Task to carry out: Look through the records below for the line holding "achieves consensus among". Write it out exactly, with each following line through the line holding "distributed hash tables, which".

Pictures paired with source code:
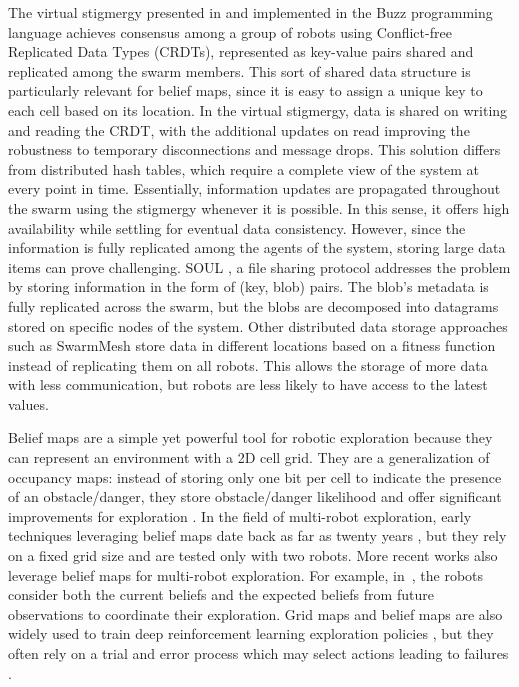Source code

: The virtual stigmergy presented in \cite{pinciroliTuple2016} and implemented in the Buzz
programming language \cite{pinciroliBuzz2016} achieves consensus among
a group of robots using Conflict-free Replicated Data Types (CRDTs),
represented as key-value pairs shared and replicated among the swarm members. This sort of shared data structure is particularly relevant for belief maps, since it is easy to assign a unique key to each cell based on its location.  In the virtual stigmergy, data is shared on writing and reading the CRDT, with the
additional updates on read improving the robustness to temporary
disconnections and message drops. This solution differs from
distributed hash tables, which require a complete view of the system
at every point in time. Essentially, information updates are propagated throughout the swarm using the stigmergy whenever it is possible. In this sense, it offers high availability while settling for eventual data consistency. However, since the information is fully replicated among the agents of the system, storing large data items can prove challenging. SOUL \cite{varadharajan2020soul}, a file sharing protocol addresses the problem by storing information in the form of (key, blob) pairs. The blob’s metadata is fully replicated across the swarm, but the blobs are decomposed into datagrams stored on specific nodes of the system. Other distributed data storage approaches such as SwarmMesh \cite{majcherczykSwarmmesh2020} store data in different
locations based on a fitness function instead of replicating them on
all robots. This allows the storage of more data with less
communication, but robots are less likely to have access to the latest
values.

Belief maps are a simple yet powerful tool for robotic exploration
because they can represent an environment with a 2D cell grid. They
are a generalization of occupancy maps: instead of storing only one
bit per cell to indicate the presence of an obstacle/danger, they
store obstacle/danger likelihood and offer significant improvements
for exploration \cite{stachnissMappingExplorationMobile2003}. In the
field of multi-robot exploration, early techniques leveraging belief
maps date back as far as twenty years
\cite{kobayashiSharingExploringInformation2002,kobayashiDeterminationExplorationTarget2003},
but they rely on a fixed grid size and are tested only with two
robots. More recent works also leverage belief maps for multi-robot
exploration. For example,
in~\cite{indelmanCooperativeMultirobotBelief2018}, the robots consider
both the current beliefs and the expected beliefs from future
observations to coordinate their exploration. Grid maps and belief
maps are also widely used to train deep reinforcement learning
exploration policies
\cite{hanGridWiseControlMultiAgent,panovGridPathPlanning2018}, but they often rely on a trial and error process which may select actions leading to failures \cite{garciaSafeExplorationState2012,andersenSafeReinforcementlearningIndustrial2020}.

Reply to the exercise:
programming language \cite{pinciroliBuzz2016} achieves consensus among
a group of robots using Conflict-free Replicated Data Types (CRDTs),
represented as key-value pairs shared and replicated among the swarm members. This sort of shared data structure is particularly relevant for belief maps, since it is easy to assign a unique key to each cell based on its location.  In the virtual stigmergy, data is shared on writing and reading the CRDT, with the
additional updates on read improving the robustness to temporary
disconnections and message drops. This solution differs from
distributed hash tables, which require a complete view of the system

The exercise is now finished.